IRRIGAÇÃO DE TERRAS NA REGIÃO DE DIANÓPOLIS-TO

Dalmo Fernandes Martins, dalmo@uft.edu.br.


Roberto S. Santos Prof. Dr. em Geografia da Universidade Federal do Tocantins – Campus
de Porto Nacional - TO.

RESUMO: Esta pesquisa consiste em analisar os processos das transformações


socioeconômicas, os possíveis impactos ambientais e a influência das políticas públicas na
região de Dianópolis envolvidas no Projeto Manuel Alves. Trata-se de um projeto de
fruticultura, financiado pelo Governo Federal (Ministério da Integração Nacional) em parceria
com o Governo do Estado do Tocantins. Com o barramento do rio, um certo número de
famílias foram “expulsas” de sua terras tradicionais, desencadeando um processo desigual de
indenização.
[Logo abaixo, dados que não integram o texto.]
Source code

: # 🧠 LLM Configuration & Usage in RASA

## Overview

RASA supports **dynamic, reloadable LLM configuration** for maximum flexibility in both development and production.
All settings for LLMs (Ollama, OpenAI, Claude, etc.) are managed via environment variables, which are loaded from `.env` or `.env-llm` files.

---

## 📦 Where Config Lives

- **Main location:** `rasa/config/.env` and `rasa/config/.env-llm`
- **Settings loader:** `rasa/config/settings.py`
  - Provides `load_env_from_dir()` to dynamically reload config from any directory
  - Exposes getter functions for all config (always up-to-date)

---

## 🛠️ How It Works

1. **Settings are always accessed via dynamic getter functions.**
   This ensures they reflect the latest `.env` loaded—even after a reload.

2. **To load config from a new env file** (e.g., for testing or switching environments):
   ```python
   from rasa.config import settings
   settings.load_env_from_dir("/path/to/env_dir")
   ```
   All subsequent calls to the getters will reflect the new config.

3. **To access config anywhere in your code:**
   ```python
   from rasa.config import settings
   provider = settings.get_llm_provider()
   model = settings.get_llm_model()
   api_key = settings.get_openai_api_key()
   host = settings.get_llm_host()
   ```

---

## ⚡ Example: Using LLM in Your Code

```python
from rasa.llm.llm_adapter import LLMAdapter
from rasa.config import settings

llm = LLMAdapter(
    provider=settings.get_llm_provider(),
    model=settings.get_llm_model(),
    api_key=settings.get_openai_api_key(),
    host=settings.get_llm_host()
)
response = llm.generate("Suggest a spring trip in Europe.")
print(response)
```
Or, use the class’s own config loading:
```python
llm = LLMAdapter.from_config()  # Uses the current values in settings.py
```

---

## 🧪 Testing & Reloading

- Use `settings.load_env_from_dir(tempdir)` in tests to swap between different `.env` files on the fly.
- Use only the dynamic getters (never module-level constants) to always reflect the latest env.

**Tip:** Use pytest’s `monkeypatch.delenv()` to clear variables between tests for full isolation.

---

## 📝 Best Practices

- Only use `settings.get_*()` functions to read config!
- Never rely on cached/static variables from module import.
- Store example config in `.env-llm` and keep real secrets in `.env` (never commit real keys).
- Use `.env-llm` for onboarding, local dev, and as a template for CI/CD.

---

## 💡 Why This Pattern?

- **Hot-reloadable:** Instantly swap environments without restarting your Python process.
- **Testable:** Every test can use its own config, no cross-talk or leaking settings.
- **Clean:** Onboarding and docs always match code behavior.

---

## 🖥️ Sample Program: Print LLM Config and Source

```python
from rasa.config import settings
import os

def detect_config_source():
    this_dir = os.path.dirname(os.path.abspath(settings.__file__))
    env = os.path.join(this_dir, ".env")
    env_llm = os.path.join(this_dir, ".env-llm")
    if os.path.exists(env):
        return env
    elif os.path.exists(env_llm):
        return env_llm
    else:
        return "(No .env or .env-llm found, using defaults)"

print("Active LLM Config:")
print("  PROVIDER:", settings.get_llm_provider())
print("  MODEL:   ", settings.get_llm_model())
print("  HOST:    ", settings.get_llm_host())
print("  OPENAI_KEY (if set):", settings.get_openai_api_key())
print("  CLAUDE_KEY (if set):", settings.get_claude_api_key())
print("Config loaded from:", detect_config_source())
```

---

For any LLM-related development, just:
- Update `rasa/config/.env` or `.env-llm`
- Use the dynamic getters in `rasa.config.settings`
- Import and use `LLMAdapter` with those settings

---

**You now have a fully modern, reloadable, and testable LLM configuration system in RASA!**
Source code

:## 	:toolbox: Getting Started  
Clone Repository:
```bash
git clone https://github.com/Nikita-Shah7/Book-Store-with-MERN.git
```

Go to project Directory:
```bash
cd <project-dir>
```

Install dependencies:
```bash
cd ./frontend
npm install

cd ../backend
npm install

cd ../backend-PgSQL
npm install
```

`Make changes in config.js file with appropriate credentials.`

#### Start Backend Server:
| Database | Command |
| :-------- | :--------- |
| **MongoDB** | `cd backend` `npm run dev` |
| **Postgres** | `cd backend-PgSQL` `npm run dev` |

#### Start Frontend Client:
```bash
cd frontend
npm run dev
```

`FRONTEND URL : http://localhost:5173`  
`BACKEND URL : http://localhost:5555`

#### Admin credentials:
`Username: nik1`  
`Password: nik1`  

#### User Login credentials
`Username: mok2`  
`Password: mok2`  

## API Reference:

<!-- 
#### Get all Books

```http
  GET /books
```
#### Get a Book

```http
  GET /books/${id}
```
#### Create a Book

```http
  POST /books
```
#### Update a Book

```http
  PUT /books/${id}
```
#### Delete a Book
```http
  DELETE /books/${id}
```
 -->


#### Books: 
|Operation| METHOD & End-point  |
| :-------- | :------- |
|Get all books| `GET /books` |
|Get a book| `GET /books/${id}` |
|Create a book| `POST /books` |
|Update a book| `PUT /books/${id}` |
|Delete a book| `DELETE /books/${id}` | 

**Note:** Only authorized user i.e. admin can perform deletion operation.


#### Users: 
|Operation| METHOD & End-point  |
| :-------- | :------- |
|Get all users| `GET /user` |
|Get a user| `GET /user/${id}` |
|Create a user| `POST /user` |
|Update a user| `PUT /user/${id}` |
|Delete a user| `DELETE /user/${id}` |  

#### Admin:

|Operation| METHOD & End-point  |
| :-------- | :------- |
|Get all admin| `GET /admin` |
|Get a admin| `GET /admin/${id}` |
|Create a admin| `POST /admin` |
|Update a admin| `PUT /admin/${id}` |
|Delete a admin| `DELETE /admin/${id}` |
Sendo que também, observamos através de trabalho de campo, que há um
processo de desequilíbrio das condições ambientais, na área do empreendimento. Existem
muitas especulações e até mesmo desconhecimento sobre o empreendimento, e suas
viabilidades. Questões relacionadas à produção, ao uso das águas, a mão-de-obra, ao mercado
consumidor, industrialização, precisam ser discutidos com a sociedade local/regional.Torna-
se necessário discutir como as populações das áreas de influência serão contempladas no que
diz respeito aos processos mitigadores/ambientais e indenizatórios/ fundiários. Isto é, as
comunidades locais precisam conhecer por dentro o Projeto Manuel Alves, o que vai produzir
como vai produzir e, a quem serão destinados os sucessos e/ou insucessos de sua produção.

PALAVRAS – CHAVE: Projeto Manuel Alves. Fruticultura. Região.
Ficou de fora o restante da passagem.